━━━━━ INPUT ━━━━━
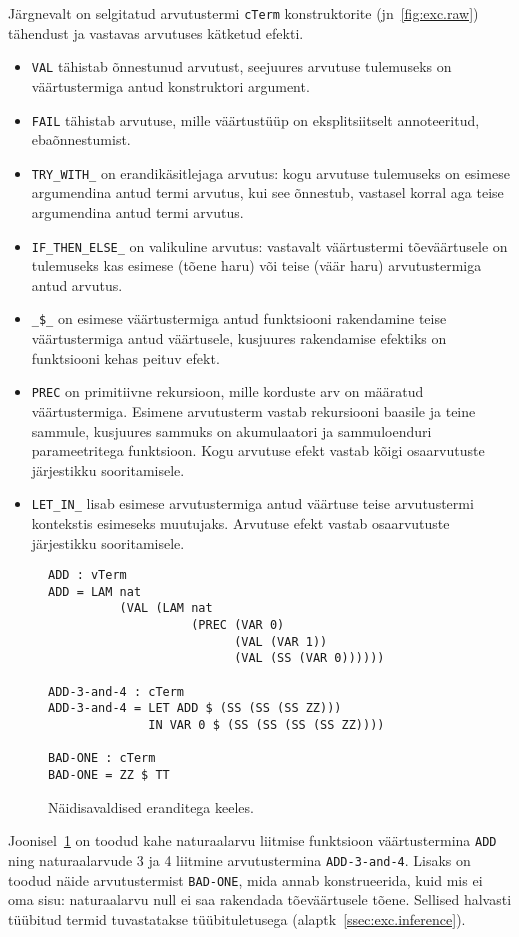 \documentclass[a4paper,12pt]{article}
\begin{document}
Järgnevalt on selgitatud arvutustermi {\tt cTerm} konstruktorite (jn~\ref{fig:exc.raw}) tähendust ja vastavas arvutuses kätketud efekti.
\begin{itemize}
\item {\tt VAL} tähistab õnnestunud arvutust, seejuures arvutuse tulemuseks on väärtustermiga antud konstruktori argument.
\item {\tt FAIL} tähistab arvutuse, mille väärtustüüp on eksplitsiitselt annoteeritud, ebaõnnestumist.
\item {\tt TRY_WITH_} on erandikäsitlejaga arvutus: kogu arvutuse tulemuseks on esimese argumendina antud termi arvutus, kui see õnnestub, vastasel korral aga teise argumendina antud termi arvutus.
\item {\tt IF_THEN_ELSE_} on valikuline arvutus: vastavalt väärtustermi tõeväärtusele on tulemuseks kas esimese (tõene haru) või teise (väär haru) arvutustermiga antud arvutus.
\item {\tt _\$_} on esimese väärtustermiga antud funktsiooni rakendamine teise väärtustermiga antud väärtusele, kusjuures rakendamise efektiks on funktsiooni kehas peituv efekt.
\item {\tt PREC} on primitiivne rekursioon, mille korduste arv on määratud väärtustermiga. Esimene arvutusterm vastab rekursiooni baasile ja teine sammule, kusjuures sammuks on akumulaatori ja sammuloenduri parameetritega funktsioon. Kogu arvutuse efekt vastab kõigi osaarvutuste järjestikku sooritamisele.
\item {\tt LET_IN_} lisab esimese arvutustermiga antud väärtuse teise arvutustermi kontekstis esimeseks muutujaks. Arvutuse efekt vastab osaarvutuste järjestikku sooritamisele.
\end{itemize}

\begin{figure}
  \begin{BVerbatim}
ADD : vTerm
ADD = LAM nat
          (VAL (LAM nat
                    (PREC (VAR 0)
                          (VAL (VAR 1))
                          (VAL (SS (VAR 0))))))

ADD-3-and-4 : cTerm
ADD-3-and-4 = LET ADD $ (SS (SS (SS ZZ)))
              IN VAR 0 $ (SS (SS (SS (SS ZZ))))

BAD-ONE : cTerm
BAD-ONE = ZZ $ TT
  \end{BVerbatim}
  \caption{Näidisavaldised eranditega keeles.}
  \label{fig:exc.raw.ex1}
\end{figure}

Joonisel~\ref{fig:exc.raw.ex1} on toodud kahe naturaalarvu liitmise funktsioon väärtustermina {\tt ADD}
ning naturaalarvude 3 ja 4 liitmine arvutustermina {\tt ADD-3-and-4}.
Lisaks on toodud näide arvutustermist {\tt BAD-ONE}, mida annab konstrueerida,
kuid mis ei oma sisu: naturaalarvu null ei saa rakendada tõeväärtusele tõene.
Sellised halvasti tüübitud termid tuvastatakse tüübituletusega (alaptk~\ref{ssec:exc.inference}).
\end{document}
━━━━━
--- WHAT NEEDS TO BE DONE ---
Using the entries above, give the number of lines that carry the string "osaarvutuste", without anything else.

--- TASK RESULT ---
2